Testing now, but hiding an apparently-critical constant (the count arg to substitute_some_lets) as a default-value argument seems suboptimal. If 16 is a good value for everything, make it internal to the function and name and comment on it. If it's not a good value for everything, don't give it a default value.
(Tests look good so far, stand by)
@steven-johnson Thanks for the feedback, I added documentation explaining the chosen value.
I don't see any regressions in Google now, LGTM, land with approval
Thanks @steven-johnson ! @abadams good to go?
Is this ready to land (pending green)?
No - I still need to address Andrew's point on using deep_equality, and still need feedback on the substiution.
Sorry for dropping the ball on this, I was out for a conference for a week and have been playing catch-up on other duties in the week since. Will try to make more progress on it this week.
No worries, just trying to catch up on things after returning from my own vacation -- no rush on this from my perspective.
Thanks! I hope it was a fun vacation!
Are we hoping that this will allow us to remove the HL_PERMIT_FAILED_UNROLL hack?
Hey, just a periodic status check on this one.

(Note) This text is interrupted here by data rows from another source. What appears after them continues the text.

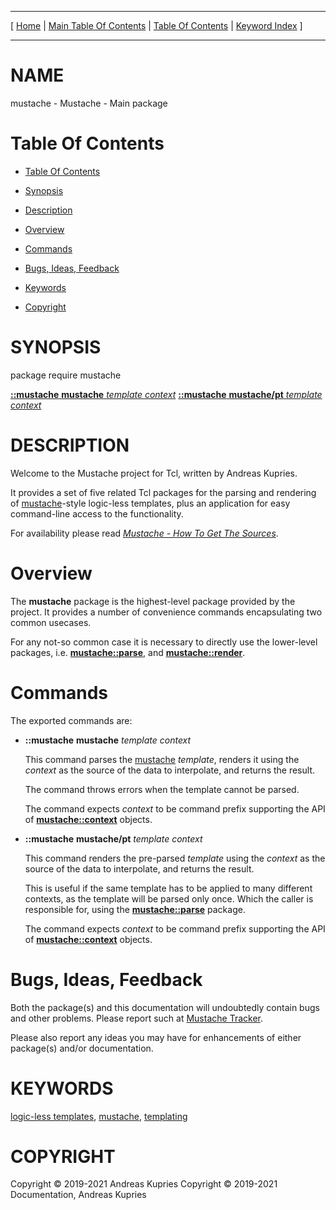 
[//000000001]: # (mustache \- Mustache\. Packages for logic\-less templating)
[//000000002]: # (Generated from file 'mustache\.man' by tcllib/doctools with format 'markdown')
[//000000003]: # (Copyright &copy; 2019\-2021 Andreas Kupries
Copyright &copy; 2019\-2021 Documentation, Andreas Kupries)
[//000000004]: # (mustache\(n\) 1 doc "Mustache\. Packages for logic\-less templating")

<hr> [ <a href="../../../../../../home">Home</a> | <a
href="../../toc.md">Main Table Of Contents</a> | <a
href="../toc.md">Table Of Contents</a> | <a
href="../../index.md">Keyword Index</a> ] <hr>

# NAME

mustache \- Mustache \- Main package

# <a name='toc'></a>Table Of Contents

  - [Table Of Contents](#toc)

  - [Synopsis](#synopsis)

  - [Description](#section1)

  - [Overview](#section2)

  - [Commands](#section3)

  - [Bugs, Ideas, Feedback](#section4)

  - [Keywords](#keywords)

  - [Copyright](#copyright)

# <a name='synopsis'></a>SYNOPSIS

package require mustache

[__::mustache__ __mustache__ *template* *context*](#1)
[__::mustache__ __mustache/pt__ *template* *context*](#2)

# <a name='description'></a>DESCRIPTION

Welcome to the Mustache project for Tcl, written by Andreas Kupries\.

It provides a set of five related Tcl packages for the parsing and rendering of
[mustache](https://mustache\.github\.io/)\-style logic\-less templates, plus an
application for easy command\-line access to the functionality\.

For availability please read *[Mustache \- How To Get The
Sources](mustache\_howto\_get\_sources\.md)*\.

# <a name='section2'></a>Overview

The __mustache__ package is the highest\-level package provided by the
project\. It provides a number of convenience commands encapsulating two common
usecases\.

For any not\-so common case it is necessary to directly use the lower\-level
packages, i\.e\. __[mustache::parse](mustache\_parse\.md)__, and
__[mustache::render](mustache\_render\.md)__\.

# <a name='section3'></a>Commands

The exported commands are:

  - <a name='1'></a>__::mustache__ __mustache__ *template* *context*

    This command parses the [mustache](https://mustache\.github\.io/)
    *template*, renders it using the *context* as the source of the data to
    interpolate, and returns the result\.

    The command throws errors when the template cannot be parsed\.

    The command expects *context* to be command prefix supporting the API of
    __[mustache::context](mustache\_context\.md)__ objects\.

  - <a name='2'></a>__::mustache__ __mustache/pt__ *template* *context*

    This command renders the pre\-parsed *template* using the *context* as
    the source of the data to interpolate, and returns the result\.

    This is useful if the same template has to be applied to many different
    contexts, as the template will be parsed only once\. Which the caller is
    responsible for, using the __[mustache::parse](mustache\_parse\.md)__
    package\.

    The command expects *context* to be command prefix supporting the API of
    __[mustache::context](mustache\_context\.md)__ objects\.

# <a name='section4'></a>Bugs, Ideas, Feedback

Both the package\(s\) and this documentation will undoubtedly contain bugs and
other problems\. Please report such at [Mustache
Tracker](https://core\.tcl\-lang\.org/akupries/mustache)\.

Please also report any ideas you may have for enhancements of either package\(s\)
and/or documentation\.

# <a name='keywords'></a>KEYWORDS

[logic\-less templates](\.\./\.\./index\.md\#key0),
[mustache](\.\./\.\./index\.md\#key2), [templating](\.\./\.\./index\.md\#key1)

# <a name='copyright'></a>COPYRIGHT

Copyright &copy; 2019\-2021 Andreas Kupries
Copyright &copy; 2019\-2021 Documentation, Andreas Kupries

Sorry - I'm getting a tad behind, and this PR has been on the back burner for a bit. I will try to get to it in the next few weeks.
Monday Morning Review Ping -- where does this PR stand?
It still has a bit of work to be done, and I have not managed to get to it yet. I haven't forgotten it, and will aim to address it by the end of September (I know that's far away and I apologize, but I am currently in paper-writing mode + am about to move across the country)